- To do:
Nothing but the lines below from the one holding "custom functionality when" up to and including the one holding "ascendant ou descendant." should be copied, exactly and without pictures.

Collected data
= Beginning of Section =
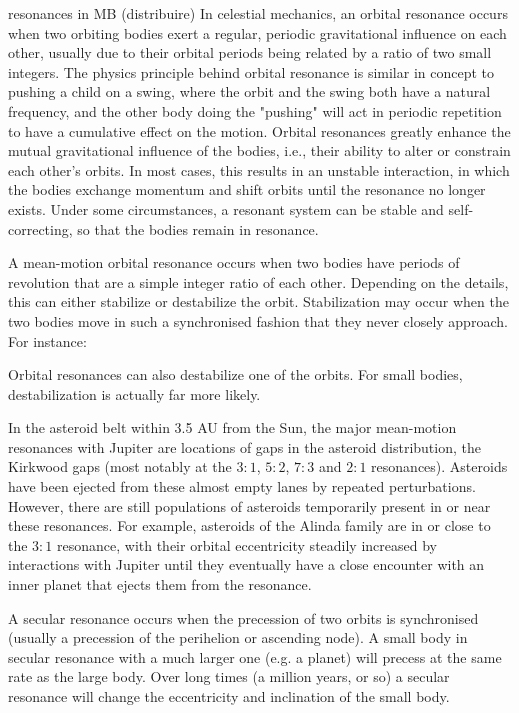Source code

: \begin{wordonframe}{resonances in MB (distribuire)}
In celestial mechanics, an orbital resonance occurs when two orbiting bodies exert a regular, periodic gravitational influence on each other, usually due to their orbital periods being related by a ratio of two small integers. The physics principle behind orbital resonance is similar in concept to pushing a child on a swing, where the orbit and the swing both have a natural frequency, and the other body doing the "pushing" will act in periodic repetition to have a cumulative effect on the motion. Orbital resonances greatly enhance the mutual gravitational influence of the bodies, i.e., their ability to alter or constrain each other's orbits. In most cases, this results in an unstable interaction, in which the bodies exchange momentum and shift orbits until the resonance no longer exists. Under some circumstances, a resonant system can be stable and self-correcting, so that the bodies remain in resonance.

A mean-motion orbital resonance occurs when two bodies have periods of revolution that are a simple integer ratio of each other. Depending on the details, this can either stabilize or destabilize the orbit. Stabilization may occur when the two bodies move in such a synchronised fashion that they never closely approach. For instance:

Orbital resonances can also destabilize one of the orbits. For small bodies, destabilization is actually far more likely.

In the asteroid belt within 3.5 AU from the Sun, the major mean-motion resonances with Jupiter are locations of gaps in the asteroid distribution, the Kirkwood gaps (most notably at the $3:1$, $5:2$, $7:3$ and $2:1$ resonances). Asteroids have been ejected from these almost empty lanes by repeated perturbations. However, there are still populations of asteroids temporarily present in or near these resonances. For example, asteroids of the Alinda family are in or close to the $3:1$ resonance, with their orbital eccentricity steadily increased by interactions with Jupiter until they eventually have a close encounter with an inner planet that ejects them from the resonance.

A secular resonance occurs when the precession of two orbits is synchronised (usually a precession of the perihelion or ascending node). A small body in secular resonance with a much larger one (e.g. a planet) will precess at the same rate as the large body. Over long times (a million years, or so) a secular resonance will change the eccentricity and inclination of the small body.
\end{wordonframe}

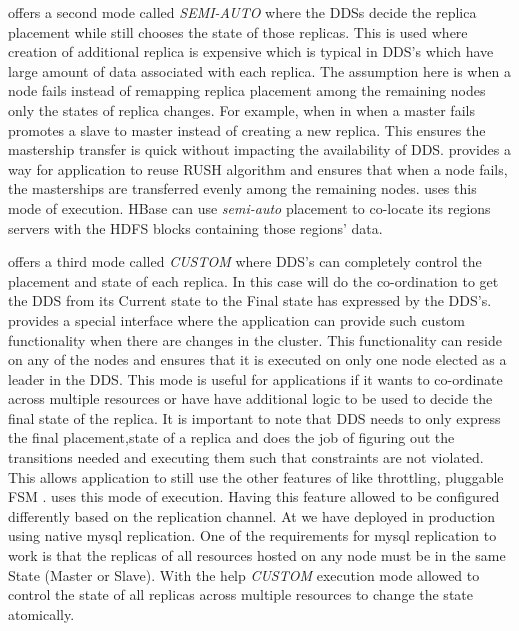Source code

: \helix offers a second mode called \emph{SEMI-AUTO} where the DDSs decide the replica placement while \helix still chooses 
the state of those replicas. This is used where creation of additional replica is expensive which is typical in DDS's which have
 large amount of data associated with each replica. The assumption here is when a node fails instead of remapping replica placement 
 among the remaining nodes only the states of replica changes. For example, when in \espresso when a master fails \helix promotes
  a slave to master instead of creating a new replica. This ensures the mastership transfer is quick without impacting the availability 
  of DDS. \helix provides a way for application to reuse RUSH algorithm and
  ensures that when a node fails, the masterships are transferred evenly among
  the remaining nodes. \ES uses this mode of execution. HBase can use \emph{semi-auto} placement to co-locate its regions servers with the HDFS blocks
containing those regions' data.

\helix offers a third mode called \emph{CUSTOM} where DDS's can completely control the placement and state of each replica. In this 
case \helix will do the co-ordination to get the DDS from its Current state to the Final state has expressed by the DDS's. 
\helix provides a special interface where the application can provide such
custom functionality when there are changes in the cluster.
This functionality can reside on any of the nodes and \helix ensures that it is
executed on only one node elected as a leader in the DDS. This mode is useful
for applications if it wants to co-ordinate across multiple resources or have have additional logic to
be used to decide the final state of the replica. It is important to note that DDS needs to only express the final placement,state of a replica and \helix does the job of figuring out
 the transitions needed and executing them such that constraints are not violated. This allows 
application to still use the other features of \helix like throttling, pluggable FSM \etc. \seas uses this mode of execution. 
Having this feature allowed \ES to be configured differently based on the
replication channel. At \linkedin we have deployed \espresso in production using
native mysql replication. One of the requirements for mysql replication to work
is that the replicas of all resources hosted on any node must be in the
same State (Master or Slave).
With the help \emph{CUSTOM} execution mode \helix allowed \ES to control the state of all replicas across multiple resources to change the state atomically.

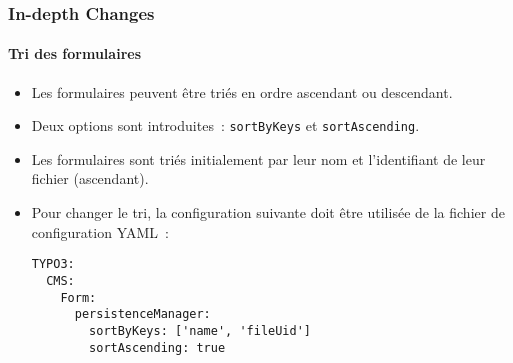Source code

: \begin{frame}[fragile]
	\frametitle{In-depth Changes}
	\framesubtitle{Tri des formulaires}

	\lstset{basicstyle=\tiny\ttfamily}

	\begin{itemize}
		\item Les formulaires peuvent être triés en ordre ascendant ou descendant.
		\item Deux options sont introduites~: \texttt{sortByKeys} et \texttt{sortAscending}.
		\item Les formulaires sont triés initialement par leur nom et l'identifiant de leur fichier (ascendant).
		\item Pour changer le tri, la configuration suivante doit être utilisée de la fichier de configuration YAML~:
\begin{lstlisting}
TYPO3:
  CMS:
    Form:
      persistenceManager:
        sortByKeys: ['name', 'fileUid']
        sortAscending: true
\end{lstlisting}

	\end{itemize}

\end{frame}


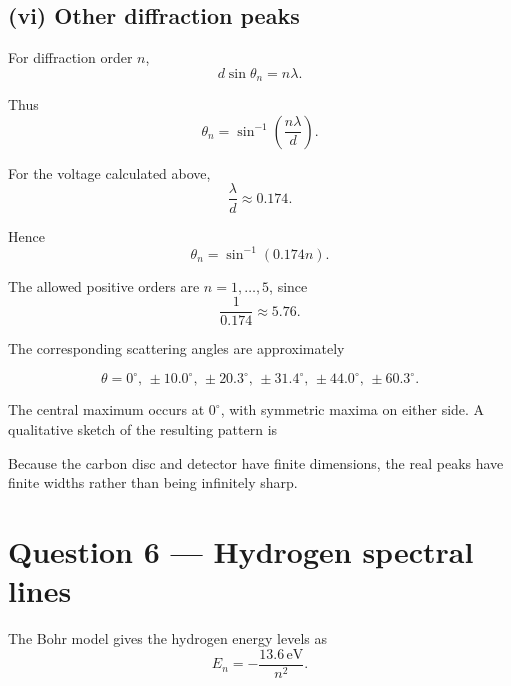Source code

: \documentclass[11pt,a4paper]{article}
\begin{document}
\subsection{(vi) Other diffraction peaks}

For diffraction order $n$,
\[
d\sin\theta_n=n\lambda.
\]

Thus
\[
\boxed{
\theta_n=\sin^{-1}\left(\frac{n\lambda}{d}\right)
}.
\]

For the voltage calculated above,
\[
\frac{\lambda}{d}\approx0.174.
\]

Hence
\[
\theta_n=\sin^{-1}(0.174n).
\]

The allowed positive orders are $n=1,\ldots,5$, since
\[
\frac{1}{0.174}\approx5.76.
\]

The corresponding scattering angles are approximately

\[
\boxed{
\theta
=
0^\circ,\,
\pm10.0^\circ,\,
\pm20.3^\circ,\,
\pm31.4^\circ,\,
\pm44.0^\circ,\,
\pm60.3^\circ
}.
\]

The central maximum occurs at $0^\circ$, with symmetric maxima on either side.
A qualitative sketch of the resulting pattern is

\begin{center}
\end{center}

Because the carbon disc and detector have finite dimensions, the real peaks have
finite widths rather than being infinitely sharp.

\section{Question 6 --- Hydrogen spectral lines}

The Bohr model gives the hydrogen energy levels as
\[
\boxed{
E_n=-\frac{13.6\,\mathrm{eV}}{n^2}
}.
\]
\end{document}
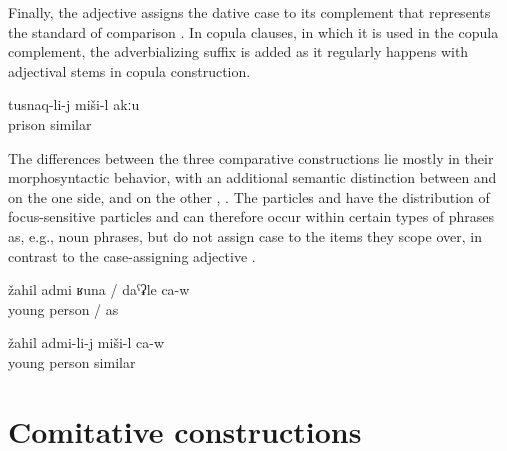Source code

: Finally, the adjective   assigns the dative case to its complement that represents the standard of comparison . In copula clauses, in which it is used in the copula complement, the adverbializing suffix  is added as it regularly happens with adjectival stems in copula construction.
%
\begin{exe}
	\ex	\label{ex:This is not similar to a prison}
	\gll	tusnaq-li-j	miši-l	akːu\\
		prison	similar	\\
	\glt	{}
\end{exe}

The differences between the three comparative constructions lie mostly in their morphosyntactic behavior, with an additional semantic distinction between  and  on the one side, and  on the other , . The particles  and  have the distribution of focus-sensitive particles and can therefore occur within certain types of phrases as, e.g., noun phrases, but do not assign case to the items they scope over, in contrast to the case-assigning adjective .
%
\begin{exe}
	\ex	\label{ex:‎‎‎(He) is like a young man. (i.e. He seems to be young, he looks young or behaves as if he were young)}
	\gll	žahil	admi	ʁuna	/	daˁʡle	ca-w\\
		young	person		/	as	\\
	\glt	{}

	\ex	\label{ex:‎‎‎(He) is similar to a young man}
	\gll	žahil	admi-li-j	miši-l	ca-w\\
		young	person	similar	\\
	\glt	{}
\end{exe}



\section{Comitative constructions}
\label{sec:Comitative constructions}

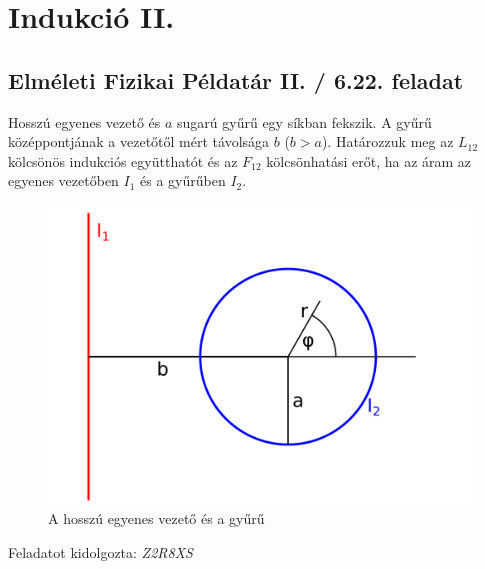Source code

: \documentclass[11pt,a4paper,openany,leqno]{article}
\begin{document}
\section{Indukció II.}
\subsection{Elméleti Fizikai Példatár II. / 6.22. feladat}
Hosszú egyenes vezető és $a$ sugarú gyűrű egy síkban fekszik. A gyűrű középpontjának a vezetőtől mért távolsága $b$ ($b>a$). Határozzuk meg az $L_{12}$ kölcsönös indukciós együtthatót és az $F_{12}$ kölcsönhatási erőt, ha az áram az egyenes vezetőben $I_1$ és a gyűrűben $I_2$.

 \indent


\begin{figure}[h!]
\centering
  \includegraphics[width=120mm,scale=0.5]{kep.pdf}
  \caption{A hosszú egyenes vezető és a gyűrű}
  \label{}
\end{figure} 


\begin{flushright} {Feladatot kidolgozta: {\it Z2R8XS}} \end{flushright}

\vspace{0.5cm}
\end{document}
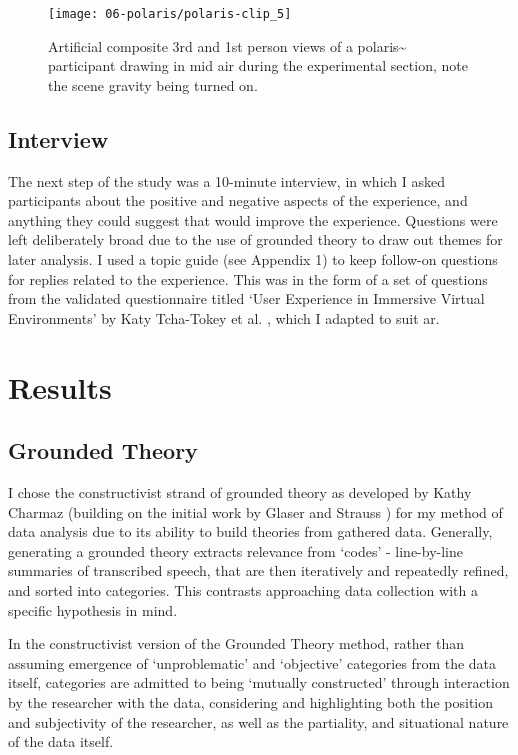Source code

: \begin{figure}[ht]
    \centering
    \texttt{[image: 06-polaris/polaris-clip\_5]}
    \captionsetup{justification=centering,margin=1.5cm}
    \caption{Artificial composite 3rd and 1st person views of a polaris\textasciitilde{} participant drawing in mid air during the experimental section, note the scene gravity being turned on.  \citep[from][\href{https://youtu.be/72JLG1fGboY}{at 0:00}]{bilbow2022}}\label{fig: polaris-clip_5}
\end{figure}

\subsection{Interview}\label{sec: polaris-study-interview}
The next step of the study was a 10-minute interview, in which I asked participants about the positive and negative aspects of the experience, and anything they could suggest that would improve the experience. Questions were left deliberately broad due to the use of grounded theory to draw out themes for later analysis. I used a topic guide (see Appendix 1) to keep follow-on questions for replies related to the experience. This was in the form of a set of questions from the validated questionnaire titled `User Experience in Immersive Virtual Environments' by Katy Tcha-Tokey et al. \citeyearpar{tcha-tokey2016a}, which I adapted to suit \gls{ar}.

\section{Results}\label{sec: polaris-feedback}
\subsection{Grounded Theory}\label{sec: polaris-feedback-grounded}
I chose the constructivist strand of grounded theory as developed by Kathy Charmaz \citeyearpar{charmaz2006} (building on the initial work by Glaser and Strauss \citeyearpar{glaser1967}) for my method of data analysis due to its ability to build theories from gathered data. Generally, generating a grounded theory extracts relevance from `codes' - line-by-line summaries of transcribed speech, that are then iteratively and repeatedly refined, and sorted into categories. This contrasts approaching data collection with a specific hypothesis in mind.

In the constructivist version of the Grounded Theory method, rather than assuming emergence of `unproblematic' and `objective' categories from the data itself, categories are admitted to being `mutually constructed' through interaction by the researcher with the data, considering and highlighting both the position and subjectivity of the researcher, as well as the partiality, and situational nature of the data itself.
= End of Section =
- Exercise response:
custom functionality when there are changes in the cluster.
This functionality can reside on any of the nodes and \helix ensures that it is
executed on only one node elected as a leader in the DDS. This mode is useful
for applications if it wants to co-ordinate across multiple resources or have have additional logic to
be used to decide the final state of the replica. It is important to note that DDS needs to only express the final placement,state of a replica and \helix does the job of figuring out
 the transitions needed and executing them such that constraints are not violated. This allows 
application to still use the other features of \helix like throttling, pluggable FSM \etc. \seas uses this mode of execution. 
Having this feature allowed \ES to be configured differently based on the
replication channel. At \linkedin we have deployed \espresso in production using
native mysql replication. One of the requirements for mysql replication to work
is that the replicas of all resources hosted on any node must be in the
same State (Master or Slave).
With the help \emph{CUSTOM} execution mode \helix allowed \ES to control the state of all replicas across multiple resources to change the state atomically.

Source code

: \begin{frame}[fragile]
	\frametitle{In-depth Changes}
	\framesubtitle{Tri des formulaires}

	\lstset{basicstyle=\tiny\ttfamily}

	\begin{itemize}
		\item Les formulaires peuvent être triés en ordre ascendant ou descendant.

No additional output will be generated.